#### WORK TO BE COMPLETED:
Starting at the first line of the listing below, repeat each line exactly until the line containing "To learn more", which you include. Leave out pictures.

#### RECORD EXTRACTS:
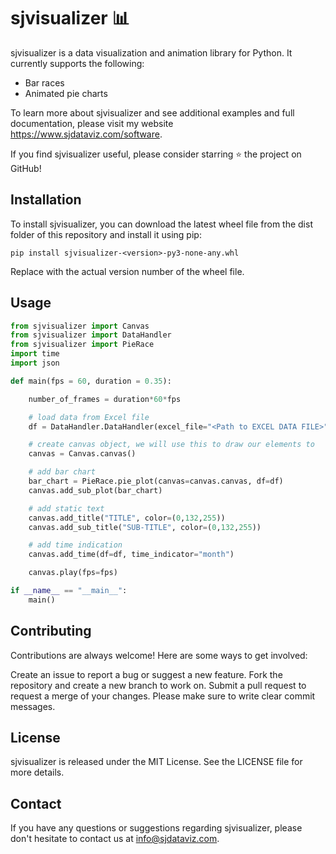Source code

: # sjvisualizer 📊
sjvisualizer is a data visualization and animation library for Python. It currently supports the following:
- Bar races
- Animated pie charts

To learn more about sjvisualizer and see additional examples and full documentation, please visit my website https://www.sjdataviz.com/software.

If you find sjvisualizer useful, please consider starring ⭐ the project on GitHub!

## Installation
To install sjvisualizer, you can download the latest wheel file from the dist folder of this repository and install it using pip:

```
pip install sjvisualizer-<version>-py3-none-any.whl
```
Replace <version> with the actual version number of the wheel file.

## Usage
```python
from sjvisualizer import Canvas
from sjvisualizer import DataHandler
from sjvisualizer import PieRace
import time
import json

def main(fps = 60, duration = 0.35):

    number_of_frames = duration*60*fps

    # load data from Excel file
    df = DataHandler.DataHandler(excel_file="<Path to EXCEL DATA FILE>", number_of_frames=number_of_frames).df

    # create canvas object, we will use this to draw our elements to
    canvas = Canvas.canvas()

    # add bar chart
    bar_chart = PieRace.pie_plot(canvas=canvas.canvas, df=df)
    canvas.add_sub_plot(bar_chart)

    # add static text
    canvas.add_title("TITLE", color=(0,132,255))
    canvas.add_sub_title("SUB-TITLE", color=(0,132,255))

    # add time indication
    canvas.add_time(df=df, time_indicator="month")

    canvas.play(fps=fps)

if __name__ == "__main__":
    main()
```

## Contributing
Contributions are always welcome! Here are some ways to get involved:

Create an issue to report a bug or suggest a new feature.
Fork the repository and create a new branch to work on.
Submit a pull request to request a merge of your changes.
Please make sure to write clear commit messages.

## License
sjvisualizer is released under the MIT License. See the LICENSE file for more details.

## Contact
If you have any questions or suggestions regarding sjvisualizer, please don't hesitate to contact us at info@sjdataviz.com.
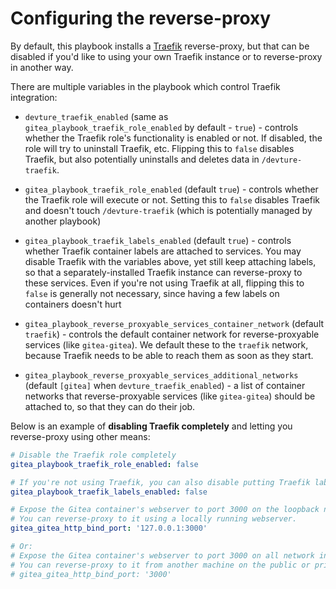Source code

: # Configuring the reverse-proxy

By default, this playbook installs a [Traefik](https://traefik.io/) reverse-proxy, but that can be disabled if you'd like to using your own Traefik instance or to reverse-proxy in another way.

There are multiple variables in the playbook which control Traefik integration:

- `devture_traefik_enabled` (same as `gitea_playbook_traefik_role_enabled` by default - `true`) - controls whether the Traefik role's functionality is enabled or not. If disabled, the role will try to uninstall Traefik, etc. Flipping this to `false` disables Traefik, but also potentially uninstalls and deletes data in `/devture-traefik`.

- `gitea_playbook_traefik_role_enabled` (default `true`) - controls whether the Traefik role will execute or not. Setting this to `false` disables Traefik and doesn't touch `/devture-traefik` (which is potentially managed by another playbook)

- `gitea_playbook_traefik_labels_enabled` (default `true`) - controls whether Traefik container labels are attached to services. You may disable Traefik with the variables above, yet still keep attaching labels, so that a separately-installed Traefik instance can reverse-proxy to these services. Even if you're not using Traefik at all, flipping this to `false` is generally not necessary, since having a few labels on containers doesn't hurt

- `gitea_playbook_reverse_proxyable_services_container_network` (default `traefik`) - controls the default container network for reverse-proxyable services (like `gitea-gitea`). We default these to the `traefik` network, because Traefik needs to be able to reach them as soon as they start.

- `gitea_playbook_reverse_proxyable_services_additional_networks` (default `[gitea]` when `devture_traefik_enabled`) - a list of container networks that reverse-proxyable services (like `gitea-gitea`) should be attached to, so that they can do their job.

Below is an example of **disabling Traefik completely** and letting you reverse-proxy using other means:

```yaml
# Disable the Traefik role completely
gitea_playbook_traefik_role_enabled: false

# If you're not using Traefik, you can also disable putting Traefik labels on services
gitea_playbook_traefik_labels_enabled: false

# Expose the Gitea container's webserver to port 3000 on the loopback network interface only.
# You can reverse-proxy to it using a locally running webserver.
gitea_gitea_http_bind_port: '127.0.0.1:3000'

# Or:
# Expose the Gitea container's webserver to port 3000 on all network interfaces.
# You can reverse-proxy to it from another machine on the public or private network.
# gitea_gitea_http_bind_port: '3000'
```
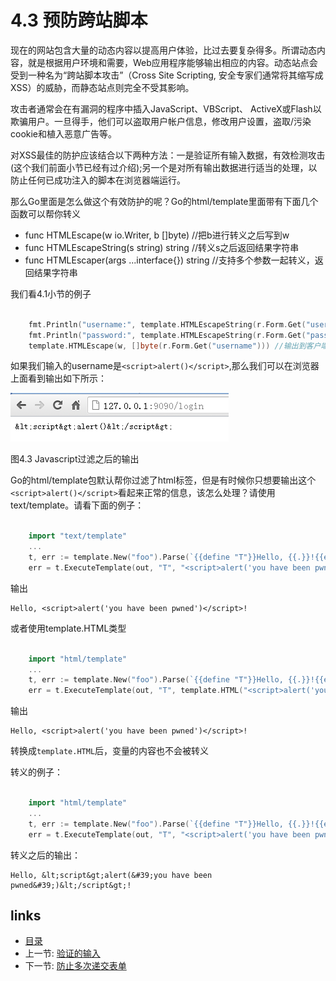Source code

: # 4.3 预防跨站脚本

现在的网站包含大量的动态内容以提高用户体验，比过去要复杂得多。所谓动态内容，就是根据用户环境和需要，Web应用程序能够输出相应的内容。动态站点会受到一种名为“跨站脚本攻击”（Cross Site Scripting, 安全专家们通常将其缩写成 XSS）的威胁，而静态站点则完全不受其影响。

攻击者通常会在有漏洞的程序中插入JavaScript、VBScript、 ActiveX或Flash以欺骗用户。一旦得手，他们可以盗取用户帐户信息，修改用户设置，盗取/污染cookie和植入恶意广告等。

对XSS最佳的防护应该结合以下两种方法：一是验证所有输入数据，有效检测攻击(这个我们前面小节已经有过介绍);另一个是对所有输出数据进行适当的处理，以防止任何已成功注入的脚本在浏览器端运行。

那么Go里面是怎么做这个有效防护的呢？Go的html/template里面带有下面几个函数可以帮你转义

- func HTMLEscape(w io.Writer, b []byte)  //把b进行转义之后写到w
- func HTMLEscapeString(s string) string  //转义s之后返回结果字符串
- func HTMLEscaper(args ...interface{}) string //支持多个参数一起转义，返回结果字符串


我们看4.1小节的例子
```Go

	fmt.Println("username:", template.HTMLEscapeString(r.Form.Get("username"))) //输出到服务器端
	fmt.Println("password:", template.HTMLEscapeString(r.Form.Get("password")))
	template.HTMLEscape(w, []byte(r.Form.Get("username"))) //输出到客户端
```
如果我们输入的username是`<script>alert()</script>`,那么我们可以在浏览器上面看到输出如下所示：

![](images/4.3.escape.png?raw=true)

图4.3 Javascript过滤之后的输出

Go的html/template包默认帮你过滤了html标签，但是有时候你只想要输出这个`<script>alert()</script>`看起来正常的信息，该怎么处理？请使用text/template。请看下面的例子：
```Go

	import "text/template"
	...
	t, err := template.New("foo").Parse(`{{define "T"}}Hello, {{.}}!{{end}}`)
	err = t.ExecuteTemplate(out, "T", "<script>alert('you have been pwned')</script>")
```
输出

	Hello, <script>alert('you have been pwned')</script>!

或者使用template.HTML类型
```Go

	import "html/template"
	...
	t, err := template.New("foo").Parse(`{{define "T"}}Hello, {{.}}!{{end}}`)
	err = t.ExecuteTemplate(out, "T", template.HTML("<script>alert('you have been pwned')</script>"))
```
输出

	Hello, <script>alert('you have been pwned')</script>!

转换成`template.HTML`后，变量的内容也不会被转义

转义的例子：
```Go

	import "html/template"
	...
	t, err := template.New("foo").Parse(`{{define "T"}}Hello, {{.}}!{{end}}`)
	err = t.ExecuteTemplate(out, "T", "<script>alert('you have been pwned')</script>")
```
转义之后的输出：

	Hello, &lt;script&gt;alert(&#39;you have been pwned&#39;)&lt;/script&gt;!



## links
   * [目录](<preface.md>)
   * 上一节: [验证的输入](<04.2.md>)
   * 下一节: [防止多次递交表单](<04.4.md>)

#### YOUR RESPONSE:
Source code

: # sjvisualizer 📊
sjvisualizer is a data visualization and animation library for Python. It currently supports the following:
- Bar races
- Animated pie charts

To learn more about sjvisualizer and see additional examples and full documentation, please visit my website https://www.sjdataviz.com/software.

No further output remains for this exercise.